**The records**
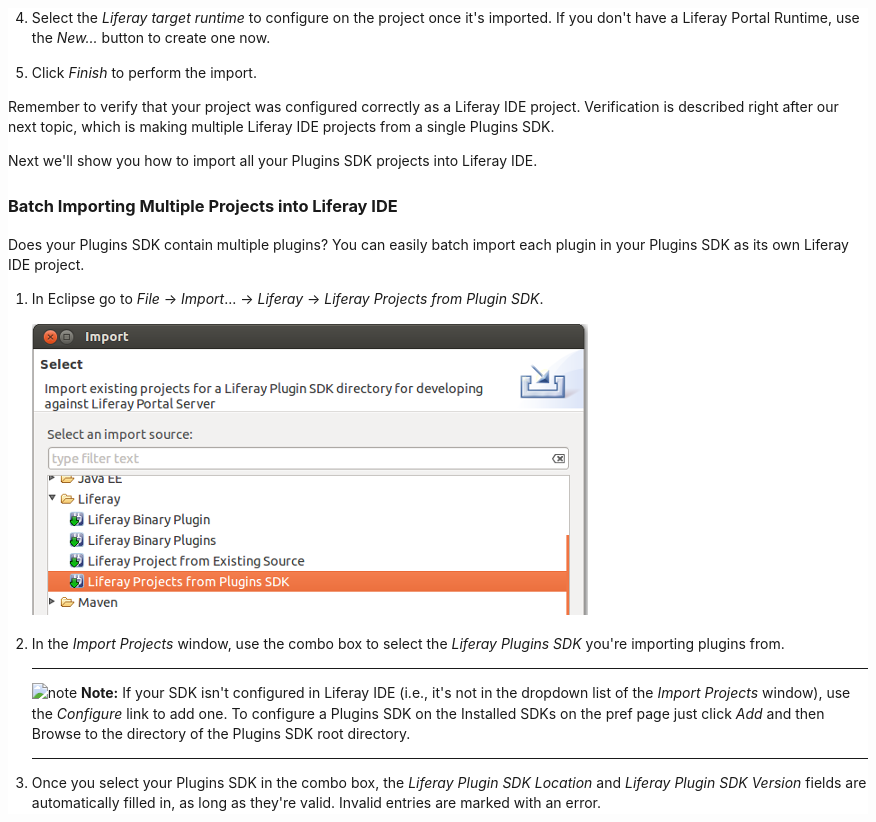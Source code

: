 4.  Select the *Liferay target runtime* to configure on the project once it's
    imported. If you don't have a Liferay Portal Runtime, use the *New...*
    button to create one now.  

5.  Click *Finish* to perform the import. 

Remember to verify that your project was configured correctly as a Liferay IDE
project. Verification is described right after our next topic, which is making
multiple Liferay IDE projects from a single Plugins SDK. 

Next we'll show you how to import all your Plugins SDK projects into Liferay
IDE. 

### Batch Importing Multiple Projects into Liferay IDE [](id=lp-6-1-dgen07-create-multiple-projects-for-all-plugins-in-a-plugins-sdk-0)

Does your Plugins SDK contain multiple plugins? You can easily batch import each
plugin in your Plugins SDK as its own Liferay IDE project. 

1.  In Eclipse go to *File* &rarr; *Import*... &rarr; *Liferay* &rarr; *Liferay
    Projects from Plugin SDK*. 

    ![Figure 10.8: Choosing the project type for import](../../images/ide-import-from-plugin-sdk.png)

2.  In the *Import Projects* window, use the combo box to select the *Liferay
    Plugins SDK* you're importing plugins from. 

    ---

    ![note](../../images/tip-pen-paper.png) **Note:** If your SDK isn't
    configured in Liferay IDE (i.e., it's not in the dropdown list of the
    *Import Projects* window), use the *Configure* link to add one. To
    configure a Plugins SDK on the Installed SDKs on the pref page just click
    *Add* and then Browse to the directory of the Plugins SDK root directory.

    ---

3.  Once you select your Plugins SDK in the combo box, the *Liferay Plugin SDK
    Location* and *Liferay Plugin SDK Version* fields are automatically filled
    in, as long as they're valid. Invalid entries are marked with an error. 
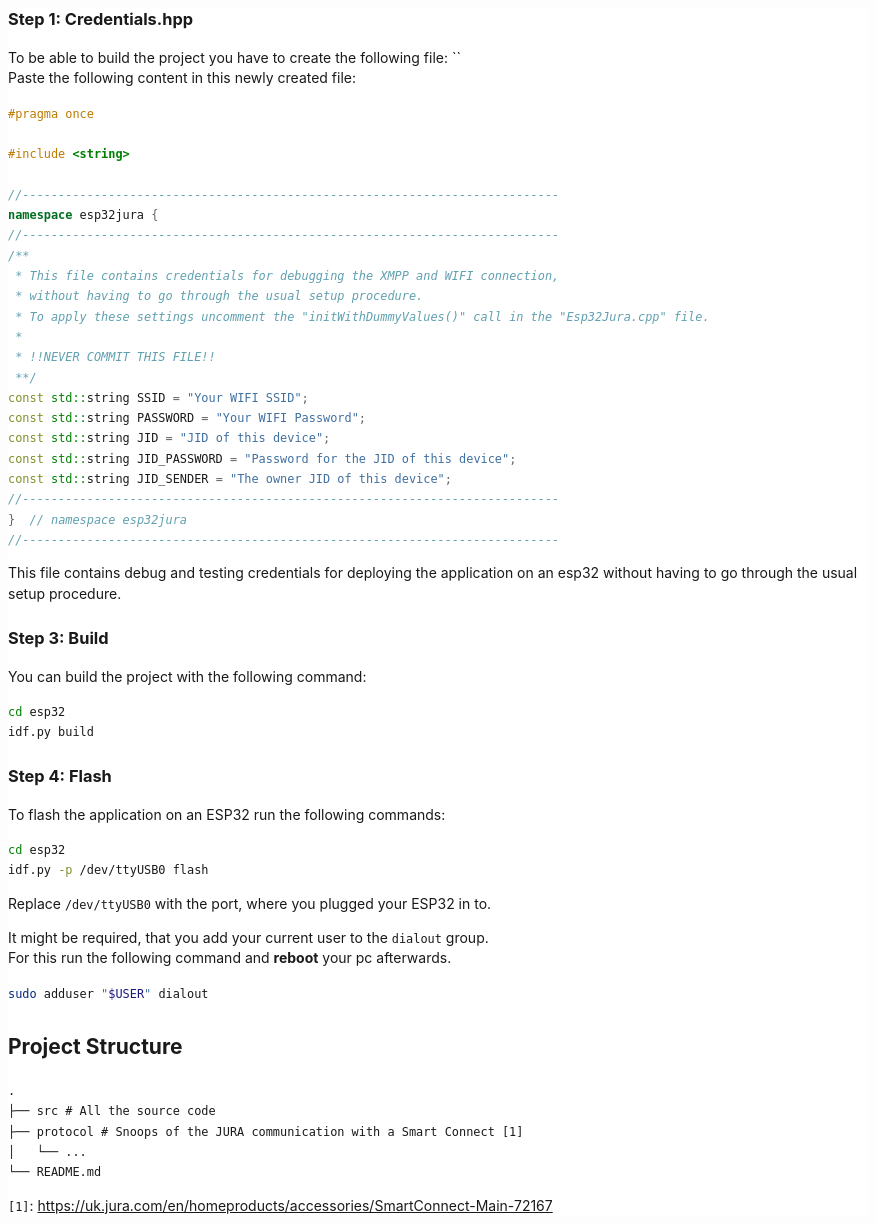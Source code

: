 ### Step 1: Credentials.hpp
To be able to build the project you have to create the following file: ``  
Paste the following content in this newly created file:
```c++
#pragma once

#include <string>

//---------------------------------------------------------------------------
namespace esp32jura {
//---------------------------------------------------------------------------
/**
 * This file contains credentials for debugging the XMPP and WIFI connection,
 * without having to go through the usual setup procedure.
 * To apply these settings uncomment the "initWithDummyValues()" call in the "Esp32Jura.cpp" file.
 *
 * !!NEVER COMMIT THIS FILE!!
 **/
const std::string SSID = "Your WIFI SSID";
const std::string PASSWORD = "Your WIFI Password";
const std::string JID = "JID of this device";
const std::string JID_PASSWORD = "Password for the JID of this device";
const std::string JID_SENDER = "The owner JID of this device";
//---------------------------------------------------------------------------
}  // namespace esp32jura
//---------------------------------------------------------------------------
```
This file contains debug and testing credentials for deploying the application on an esp32 without having to go through the usual setup procedure.

### Step 3: Build
You can build the project with the following command:
```bash
cd esp32
idf.py build
```

### Step 4: Flash
To flash the application on an ESP32 run the following commands:
```bash
cd esp32
idf.py -p /dev/ttyUSB0 flash
```
Replace `/dev/ttyUSB0` with the port, where you plugged your ESP32 in to.

It might be required, that you add your current user to the `dialout` group.  
For this run the following command and **reboot** your pc afterwards.
```bash
sudo adduser "$USER" dialout
```

## Project Structure
```
.
├── src # All the source code
├── protocol # Snoops of the JURA communication with a Smart Connect [1]
│   └── ...
└── README.md
```
`[1]`: https://uk.jura.com/en/homeproducts/accessories/SmartConnect-Main-72167
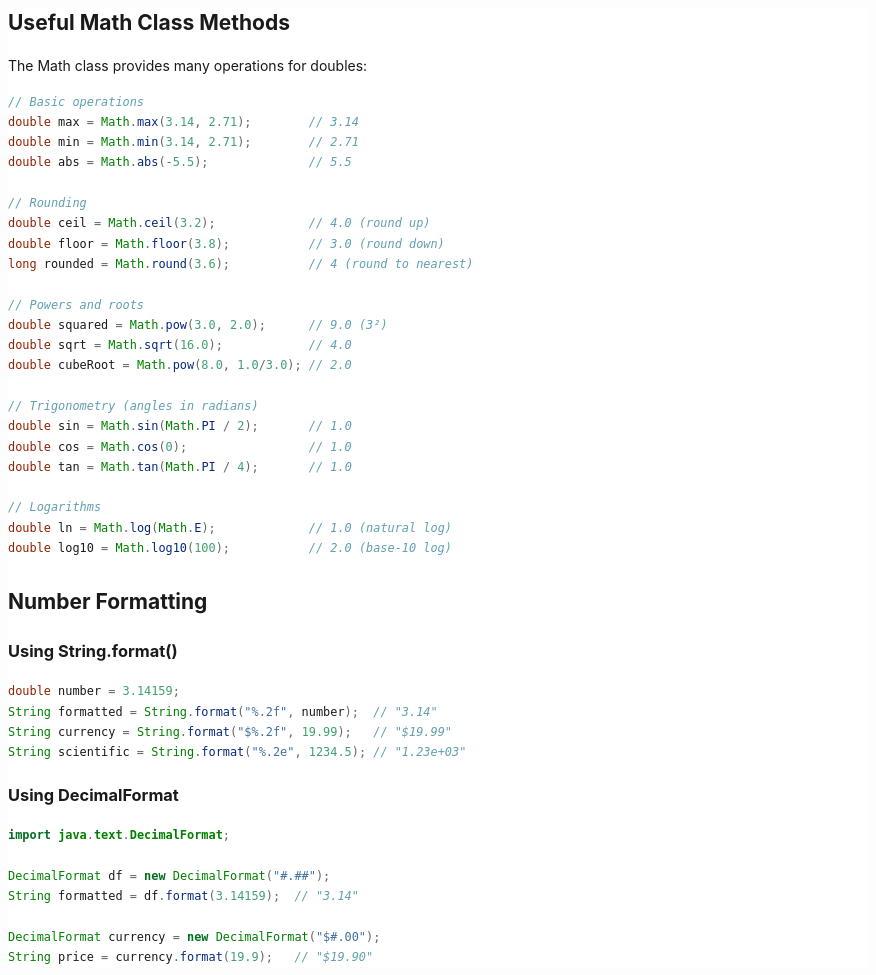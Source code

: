 ## Useful Math Class Methods

The Math class provides many operations for doubles:

```java
// Basic operations
double max = Math.max(3.14, 2.71);        // 3.14
double min = Math.min(3.14, 2.71);        // 2.71
double abs = Math.abs(-5.5);              // 5.5

// Rounding
double ceil = Math.ceil(3.2);             // 4.0 (round up)
double floor = Math.floor(3.8);           // 3.0 (round down)
long rounded = Math.round(3.6);           // 4 (round to nearest)

// Powers and roots
double squared = Math.pow(3.0, 2.0);      // 9.0 (3²)
double sqrt = Math.sqrt(16.0);            // 4.0
double cubeRoot = Math.pow(8.0, 1.0/3.0); // 2.0

// Trigonometry (angles in radians)
double sin = Math.sin(Math.PI / 2);       // 1.0
double cos = Math.cos(0);                 // 1.0
double tan = Math.tan(Math.PI / 4);       // 1.0

// Logarithms
double ln = Math.log(Math.E);             // 1.0 (natural log)
double log10 = Math.log10(100);           // 2.0 (base-10 log)
```

## Number Formatting

### Using String.format()
```java
double number = 3.14159;
String formatted = String.format("%.2f", number);  // "3.14"
String currency = String.format("$%.2f", 19.99);   // "$19.99"
String scientific = String.format("%.2e", 1234.5); // "1.23e+03"
```

### Using DecimalFormat
```java
import java.text.DecimalFormat;

DecimalFormat df = new DecimalFormat("#.##");
String formatted = df.format(3.14159);  // "3.14"

DecimalFormat currency = new DecimalFormat("$#.00");
String price = currency.format(19.9);   // "$19.90"
```
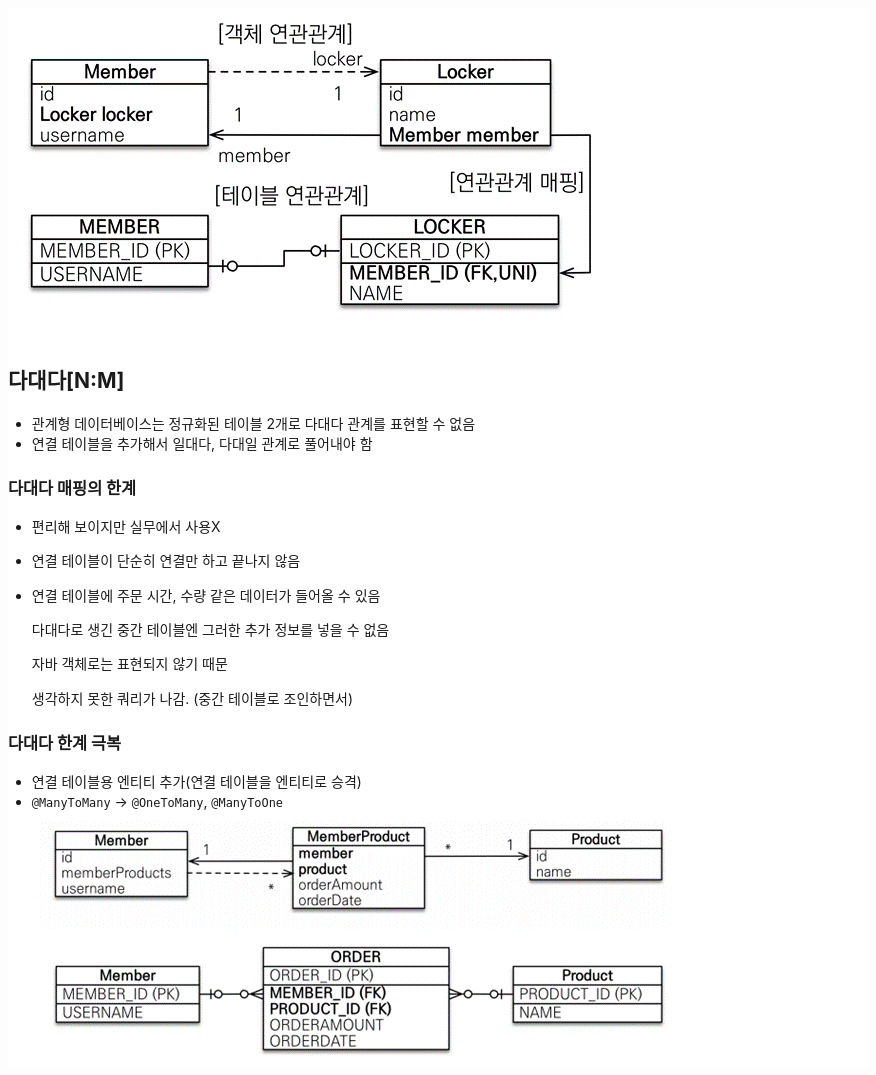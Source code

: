 ![img.png](../../../image/one-to-one.png)

## 다대다[N:M]

- 관계형 데이터베이스는 정규화된 테이블 2개로 다대다 관계를 표현할 수 없음
- 연결 테이블을 추가해서 일대다, 다대일 관계로 풀어내야 함

### **다대다 매핑의 한계**

- 편리해 보이지만 실무에서 사용X
- 연결 테이블이 단순히 연결만 하고 끝나지 않음
- 연결 테이블에 주문 시간, 수량 같은 데이터가 들어올 수 있음

  다대다로 생긴 중간 테이블엔 그러한 추가 정보를 넣을 수 없음

  자바 객체로는 표현되지 않기 때문

  생각하지 못한 쿼리가 나감. (중간 테이블로 조인하면서)

### **다대다 한계 극복**

- 연결 테이블용 엔티티 추가(연결 테이블을 엔티티로 승격)
- `@ManyToMany` -> `@OneToMany`, `@ManyToOne`
![img.png](../../../image/many-to-many.png)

**What is needed**
A single number is required: the count of lines in the data that contain the string "procedure".

**Answer box**
2